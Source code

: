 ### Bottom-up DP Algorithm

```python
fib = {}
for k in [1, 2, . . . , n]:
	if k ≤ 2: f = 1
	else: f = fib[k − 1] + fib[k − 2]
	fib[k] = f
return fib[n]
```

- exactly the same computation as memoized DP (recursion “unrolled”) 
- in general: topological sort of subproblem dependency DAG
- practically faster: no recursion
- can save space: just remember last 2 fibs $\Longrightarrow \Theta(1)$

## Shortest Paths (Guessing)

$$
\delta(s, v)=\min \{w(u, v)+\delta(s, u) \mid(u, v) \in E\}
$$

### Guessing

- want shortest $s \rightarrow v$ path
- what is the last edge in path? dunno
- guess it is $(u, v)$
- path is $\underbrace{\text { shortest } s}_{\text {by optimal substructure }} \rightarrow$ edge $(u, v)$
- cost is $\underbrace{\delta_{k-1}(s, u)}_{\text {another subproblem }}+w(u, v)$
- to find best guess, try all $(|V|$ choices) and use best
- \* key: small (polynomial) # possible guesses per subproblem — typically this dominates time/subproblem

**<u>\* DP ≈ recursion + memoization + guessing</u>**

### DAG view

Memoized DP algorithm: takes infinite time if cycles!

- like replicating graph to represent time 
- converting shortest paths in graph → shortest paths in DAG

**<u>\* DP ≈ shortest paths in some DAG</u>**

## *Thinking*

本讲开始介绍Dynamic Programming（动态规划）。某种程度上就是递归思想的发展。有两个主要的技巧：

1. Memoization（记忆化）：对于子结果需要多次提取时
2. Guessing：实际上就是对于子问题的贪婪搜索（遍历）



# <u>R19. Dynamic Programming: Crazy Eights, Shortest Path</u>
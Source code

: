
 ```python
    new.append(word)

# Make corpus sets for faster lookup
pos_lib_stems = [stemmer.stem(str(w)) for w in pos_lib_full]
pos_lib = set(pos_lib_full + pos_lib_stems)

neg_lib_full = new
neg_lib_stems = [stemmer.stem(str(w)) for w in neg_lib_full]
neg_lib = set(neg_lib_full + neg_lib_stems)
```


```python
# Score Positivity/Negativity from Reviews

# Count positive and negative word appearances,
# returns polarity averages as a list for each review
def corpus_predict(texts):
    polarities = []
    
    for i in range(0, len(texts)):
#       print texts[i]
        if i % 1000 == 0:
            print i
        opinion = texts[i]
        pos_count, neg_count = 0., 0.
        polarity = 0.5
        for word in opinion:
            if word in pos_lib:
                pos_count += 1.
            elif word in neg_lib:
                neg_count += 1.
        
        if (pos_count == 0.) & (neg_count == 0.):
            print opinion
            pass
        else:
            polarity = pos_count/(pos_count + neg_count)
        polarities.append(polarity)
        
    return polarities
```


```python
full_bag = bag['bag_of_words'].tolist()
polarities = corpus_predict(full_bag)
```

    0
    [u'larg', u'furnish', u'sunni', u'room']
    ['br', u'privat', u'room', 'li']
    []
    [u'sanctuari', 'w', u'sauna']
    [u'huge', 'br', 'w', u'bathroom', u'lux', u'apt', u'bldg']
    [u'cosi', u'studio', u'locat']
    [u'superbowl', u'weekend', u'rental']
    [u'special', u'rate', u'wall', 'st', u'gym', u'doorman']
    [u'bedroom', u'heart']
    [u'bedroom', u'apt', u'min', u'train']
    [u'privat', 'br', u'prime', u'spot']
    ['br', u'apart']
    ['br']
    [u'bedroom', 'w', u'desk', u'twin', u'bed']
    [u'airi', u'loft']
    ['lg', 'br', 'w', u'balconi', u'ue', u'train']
══════════════════════════════
* [Problem details]: The answer should contain only the lines from the first line of the entries through the line holding "- practically faster: no recursion", each exactly as written.

* [Response to this task]:
Source code

: ### Bottom-up DP Algorithm

```python
fib = {}
for k in [1, 2, . . . , n]:
	if k ≤ 2: f = 1
	else: f = fib[k − 1] + fib[k − 2]
	fib[k] = f
return fib[n]
```

- exactly the same computation as memoized DP (recursion “unrolled”) 
- in general: topological sort of subproblem dependency DAG
- practically faster: no recursion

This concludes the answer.